(Bartolomeo Prinzivalli) – In momenti tribolati come questo le apprensioni degli italiani sono rivolte a scontate priorità: salute, economia, libertà. Tanti chiacchierano dei patemi governativi prospettando le più disparate soluzioni, siano esse obiettive o dettate da simpatie/antipatie personali, fino a sfociare nella fantapolitica o nell’irrazionalità più totale. Alcuni vorrebbero essere nei panni di esponenti della maggioranza, altri dell’opposizione, ma nessuno si interessa davvero a cosa potrebbe provare una figura chiave sempre presente in queste circostanze: Cottarelli.

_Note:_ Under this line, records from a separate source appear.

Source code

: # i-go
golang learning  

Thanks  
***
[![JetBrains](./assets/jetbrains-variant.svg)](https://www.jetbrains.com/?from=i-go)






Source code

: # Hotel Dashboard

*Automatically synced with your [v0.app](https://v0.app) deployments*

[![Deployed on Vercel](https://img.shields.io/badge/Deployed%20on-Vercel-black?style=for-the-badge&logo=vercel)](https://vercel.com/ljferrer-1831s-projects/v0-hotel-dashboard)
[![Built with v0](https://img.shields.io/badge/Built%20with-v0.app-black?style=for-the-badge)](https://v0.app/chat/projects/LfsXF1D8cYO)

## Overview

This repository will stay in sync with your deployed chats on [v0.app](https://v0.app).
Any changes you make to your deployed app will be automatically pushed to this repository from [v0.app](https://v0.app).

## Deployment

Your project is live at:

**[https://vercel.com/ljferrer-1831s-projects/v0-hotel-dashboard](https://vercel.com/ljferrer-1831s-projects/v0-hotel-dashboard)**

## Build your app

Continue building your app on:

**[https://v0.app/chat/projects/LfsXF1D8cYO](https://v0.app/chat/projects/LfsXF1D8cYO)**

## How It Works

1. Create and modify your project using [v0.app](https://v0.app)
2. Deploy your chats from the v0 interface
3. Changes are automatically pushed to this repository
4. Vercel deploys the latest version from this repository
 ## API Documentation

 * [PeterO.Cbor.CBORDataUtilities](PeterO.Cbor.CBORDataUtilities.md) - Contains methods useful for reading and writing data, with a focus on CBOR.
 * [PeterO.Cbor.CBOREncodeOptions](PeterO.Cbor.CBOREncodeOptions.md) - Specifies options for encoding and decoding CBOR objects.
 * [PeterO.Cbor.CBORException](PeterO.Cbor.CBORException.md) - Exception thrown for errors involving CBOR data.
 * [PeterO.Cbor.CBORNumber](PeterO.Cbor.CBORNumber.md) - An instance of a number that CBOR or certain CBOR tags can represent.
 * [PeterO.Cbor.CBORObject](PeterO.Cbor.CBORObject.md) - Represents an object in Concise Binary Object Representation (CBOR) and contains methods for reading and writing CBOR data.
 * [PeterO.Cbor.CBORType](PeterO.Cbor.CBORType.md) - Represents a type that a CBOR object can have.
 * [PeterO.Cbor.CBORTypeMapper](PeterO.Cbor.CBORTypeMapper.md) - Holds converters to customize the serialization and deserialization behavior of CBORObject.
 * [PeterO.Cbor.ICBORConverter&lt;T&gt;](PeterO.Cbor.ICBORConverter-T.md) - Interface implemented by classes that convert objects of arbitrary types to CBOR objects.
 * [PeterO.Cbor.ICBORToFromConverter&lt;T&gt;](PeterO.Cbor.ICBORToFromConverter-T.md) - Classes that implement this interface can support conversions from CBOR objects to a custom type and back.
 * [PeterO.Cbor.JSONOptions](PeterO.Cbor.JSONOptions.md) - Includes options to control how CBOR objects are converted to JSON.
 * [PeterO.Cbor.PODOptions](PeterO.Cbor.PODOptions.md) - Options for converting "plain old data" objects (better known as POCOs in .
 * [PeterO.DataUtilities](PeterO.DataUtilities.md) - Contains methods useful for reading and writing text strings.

Ecco, come vi sentireste se foste Cottarelli?

Evocati ad ogni accenno di crisi, che in Italia significa ogni 15 minuti circa, per guidare, traghettare, pilotare questa bagnarola sfondata verso acque più stabili e tranquille col benestare di stampa, industriali e tutti quelli che contano davvero senza che ciò si concretizzi mai. Sempre pronti, come panchinari mandati a scaldarsi nei primi istanti della partita che al fischio finale si sono fatti 90 minuti di stretching e corsa senza aver tolto mai la pettorina, e magari pure intervistati per analizzare le azioni di gioco viste da bordo campo. Con quel trolley pronto all’uso di cui ormai non ricordate neanche il contenuto, forse abiti invernali, forse estivi, sicuramente fuori moda, col dentifricio di certo ammuffito e lo spazzolino manco buono per pulire le fughe tra le piastrelle del bagno. Chissà, vi domandate, se qualcuno mai lo aprirà; forse gli archeologi fra un migliaio di anni, ipotizzando si tratti di costumi tipici, o rituali d’eterna attesa riservati agli imbecilli. Svegliati nel cuore della notte da telefonate in cui voci nasali annunciano che il momento agognato è giunto, seguite da fragorose pernacchie che deprimerebbero anche i più incrollabili ottimisti. Eterni piani B, promessi ad una donzella che se la fa un po’ con uno, poi con l’altro, poi ritorna con quello di prima che ha cambiato pettinatura o ha giurato di essere diverso, mentre nelle pause continua ancora ad ammiccare e darvi speranze, tanto che ad un certo punto cominciate a pensare sia pure un pochino zoccola, perché altrimenti non si spiega.

E sempre così, avanti e indietro con le rotelle consumate di quel trolley che ha cominciato ad andare per i fatti suoi, come i carrelli al supermercato, invitati in trasmissione o in collegamento da giornalisti apparentemente servili che insistono a mettere il dito nella piaga, perché essere stronzi è insito nel loro DNA.

“Dai che questa è la volta buona”, vi ripetono e vi ripetete fino ad autoconvincervi; ma a chi volete darla a bere, questi non mollano, non cedono, alla fine si accordano sempre o, ammesso che succeda, all’ultimo minuto spunta pure Draghi.